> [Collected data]
BEGIN

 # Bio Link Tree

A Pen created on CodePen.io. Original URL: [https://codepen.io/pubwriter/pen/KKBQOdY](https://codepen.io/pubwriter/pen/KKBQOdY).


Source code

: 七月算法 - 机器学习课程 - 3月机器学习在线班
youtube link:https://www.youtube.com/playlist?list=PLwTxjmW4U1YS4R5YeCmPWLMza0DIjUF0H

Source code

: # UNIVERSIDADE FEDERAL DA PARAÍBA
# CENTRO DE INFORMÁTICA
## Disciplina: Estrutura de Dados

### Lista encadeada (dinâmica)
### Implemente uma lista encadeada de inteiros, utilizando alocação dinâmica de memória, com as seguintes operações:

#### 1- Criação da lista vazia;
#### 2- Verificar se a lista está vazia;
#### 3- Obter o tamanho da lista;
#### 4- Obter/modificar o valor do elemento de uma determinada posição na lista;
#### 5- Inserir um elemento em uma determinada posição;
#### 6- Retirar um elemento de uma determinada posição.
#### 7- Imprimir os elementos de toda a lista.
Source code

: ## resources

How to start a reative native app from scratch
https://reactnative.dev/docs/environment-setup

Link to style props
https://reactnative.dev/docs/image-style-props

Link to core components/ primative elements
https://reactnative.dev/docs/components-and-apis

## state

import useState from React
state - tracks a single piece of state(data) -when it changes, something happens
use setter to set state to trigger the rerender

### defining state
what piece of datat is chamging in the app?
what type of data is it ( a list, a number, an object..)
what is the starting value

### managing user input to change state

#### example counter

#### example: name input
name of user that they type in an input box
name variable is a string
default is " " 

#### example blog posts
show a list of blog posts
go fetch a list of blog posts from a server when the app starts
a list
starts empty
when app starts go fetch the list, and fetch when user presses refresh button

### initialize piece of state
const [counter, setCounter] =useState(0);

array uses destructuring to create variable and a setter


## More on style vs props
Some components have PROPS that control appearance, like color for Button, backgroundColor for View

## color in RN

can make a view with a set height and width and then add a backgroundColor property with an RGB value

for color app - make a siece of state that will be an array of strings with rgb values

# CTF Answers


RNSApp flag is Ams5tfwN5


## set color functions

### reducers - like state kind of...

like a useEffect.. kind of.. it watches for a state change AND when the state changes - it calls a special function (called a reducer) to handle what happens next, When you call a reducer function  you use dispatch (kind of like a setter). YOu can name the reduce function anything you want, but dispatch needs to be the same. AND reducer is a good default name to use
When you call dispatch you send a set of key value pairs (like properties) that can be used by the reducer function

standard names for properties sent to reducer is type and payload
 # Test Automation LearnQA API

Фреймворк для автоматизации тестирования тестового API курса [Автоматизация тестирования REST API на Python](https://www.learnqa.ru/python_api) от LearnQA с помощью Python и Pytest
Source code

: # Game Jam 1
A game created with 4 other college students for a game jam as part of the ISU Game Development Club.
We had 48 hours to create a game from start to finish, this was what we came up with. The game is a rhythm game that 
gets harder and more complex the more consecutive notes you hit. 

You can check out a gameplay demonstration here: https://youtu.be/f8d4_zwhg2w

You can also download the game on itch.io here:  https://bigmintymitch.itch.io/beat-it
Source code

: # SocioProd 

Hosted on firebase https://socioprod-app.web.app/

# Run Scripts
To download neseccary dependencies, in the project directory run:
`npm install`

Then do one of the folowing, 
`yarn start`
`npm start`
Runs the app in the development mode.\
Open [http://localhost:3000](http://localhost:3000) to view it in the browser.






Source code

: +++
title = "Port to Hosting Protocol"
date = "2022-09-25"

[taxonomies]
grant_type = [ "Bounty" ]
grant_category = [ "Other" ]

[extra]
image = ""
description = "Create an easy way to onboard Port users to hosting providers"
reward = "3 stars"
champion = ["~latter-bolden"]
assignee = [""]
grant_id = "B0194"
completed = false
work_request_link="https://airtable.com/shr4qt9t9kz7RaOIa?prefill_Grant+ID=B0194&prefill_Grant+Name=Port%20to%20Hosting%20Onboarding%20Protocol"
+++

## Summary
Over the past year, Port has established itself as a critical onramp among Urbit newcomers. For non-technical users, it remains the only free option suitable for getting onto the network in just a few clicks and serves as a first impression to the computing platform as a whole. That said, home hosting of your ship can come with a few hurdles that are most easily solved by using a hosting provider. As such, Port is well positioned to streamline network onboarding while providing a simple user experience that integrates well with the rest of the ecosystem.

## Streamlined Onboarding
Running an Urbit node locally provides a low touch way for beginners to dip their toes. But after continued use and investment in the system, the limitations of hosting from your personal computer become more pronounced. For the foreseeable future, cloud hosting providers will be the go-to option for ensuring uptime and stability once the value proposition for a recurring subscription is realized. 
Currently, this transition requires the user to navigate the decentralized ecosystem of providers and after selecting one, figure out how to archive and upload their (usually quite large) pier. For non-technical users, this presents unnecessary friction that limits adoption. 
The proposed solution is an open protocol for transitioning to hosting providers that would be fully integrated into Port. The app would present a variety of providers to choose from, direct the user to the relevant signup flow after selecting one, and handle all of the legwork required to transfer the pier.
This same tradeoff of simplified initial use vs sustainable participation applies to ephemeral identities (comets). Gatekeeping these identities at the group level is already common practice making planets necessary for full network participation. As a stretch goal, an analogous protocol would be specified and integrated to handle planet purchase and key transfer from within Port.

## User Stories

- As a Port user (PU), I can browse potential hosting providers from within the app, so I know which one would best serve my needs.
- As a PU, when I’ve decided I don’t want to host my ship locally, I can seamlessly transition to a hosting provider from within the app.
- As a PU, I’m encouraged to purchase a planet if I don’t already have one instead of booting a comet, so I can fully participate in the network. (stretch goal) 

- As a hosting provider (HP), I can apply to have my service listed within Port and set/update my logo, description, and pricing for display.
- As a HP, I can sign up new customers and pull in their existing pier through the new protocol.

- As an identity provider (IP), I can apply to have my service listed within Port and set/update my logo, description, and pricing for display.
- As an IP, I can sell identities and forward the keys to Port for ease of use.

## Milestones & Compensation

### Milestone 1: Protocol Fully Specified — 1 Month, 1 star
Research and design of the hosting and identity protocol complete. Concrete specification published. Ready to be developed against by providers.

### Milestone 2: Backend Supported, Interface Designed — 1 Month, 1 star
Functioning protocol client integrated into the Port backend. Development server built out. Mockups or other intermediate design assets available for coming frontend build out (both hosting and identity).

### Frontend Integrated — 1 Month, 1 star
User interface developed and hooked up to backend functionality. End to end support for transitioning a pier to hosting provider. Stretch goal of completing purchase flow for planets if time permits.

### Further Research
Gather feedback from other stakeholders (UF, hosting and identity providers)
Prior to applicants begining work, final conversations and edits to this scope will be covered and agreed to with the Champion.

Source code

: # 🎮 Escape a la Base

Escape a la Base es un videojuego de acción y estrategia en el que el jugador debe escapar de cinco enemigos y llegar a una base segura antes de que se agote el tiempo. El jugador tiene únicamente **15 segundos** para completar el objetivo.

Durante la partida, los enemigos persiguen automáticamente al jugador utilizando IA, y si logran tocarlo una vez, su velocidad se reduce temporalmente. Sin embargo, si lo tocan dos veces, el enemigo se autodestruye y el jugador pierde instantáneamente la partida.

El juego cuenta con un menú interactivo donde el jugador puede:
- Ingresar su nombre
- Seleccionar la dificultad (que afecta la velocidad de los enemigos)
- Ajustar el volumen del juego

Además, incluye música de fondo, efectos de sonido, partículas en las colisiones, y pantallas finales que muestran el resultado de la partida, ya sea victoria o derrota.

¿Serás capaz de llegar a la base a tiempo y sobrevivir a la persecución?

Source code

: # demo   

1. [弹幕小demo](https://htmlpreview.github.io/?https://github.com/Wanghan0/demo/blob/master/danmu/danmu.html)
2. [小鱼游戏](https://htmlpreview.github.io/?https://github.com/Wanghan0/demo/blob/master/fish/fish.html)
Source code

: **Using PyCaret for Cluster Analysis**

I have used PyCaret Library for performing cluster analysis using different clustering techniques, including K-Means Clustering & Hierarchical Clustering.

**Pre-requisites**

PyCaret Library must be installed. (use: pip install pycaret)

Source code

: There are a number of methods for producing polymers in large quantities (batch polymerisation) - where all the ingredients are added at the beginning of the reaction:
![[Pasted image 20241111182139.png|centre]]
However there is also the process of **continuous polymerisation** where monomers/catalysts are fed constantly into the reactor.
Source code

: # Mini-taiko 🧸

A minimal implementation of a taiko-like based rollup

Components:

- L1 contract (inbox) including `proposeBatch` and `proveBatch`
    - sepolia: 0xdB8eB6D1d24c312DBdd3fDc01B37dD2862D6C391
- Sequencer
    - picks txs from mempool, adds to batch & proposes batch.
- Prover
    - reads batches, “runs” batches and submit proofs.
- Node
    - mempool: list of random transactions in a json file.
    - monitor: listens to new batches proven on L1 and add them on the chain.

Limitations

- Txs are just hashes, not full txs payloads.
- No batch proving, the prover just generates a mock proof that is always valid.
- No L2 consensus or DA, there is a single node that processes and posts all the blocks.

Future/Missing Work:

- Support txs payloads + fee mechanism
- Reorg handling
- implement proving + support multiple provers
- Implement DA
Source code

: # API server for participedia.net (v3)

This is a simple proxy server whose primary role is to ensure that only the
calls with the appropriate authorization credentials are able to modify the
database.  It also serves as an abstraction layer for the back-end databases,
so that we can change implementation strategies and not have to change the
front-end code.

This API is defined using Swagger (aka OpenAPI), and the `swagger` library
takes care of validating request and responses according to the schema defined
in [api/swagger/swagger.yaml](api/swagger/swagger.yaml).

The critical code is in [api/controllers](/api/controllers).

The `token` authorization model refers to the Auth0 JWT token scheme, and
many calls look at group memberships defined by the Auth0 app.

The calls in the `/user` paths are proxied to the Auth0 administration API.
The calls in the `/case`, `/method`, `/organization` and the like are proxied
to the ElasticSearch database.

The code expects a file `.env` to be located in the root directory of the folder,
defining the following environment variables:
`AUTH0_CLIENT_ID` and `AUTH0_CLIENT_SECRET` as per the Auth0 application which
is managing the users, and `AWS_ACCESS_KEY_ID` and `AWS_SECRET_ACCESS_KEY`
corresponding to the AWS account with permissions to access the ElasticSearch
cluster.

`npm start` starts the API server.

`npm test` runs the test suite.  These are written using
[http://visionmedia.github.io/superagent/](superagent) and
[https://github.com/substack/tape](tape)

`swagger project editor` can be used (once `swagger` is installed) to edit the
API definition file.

END

> [Problem to solve] Write out exactly the lines above between the line with "1. [弹幕小demo](h" and the line with "for Cluster Analysis**", inclusive, and nothing beyond them.

> [Solution below]
1. [弹幕小demo](https://htmlpreview.github.io/?https://github.com/Wanghan0/demo/blob/master/danmu/danmu.html)
2. [小鱼游戏](https://htmlpreview.github.io/?https://github.com/Wanghan0/demo/blob/master/fish/fish.html)
Source code

: **Using PyCaret for Cluster Analysis**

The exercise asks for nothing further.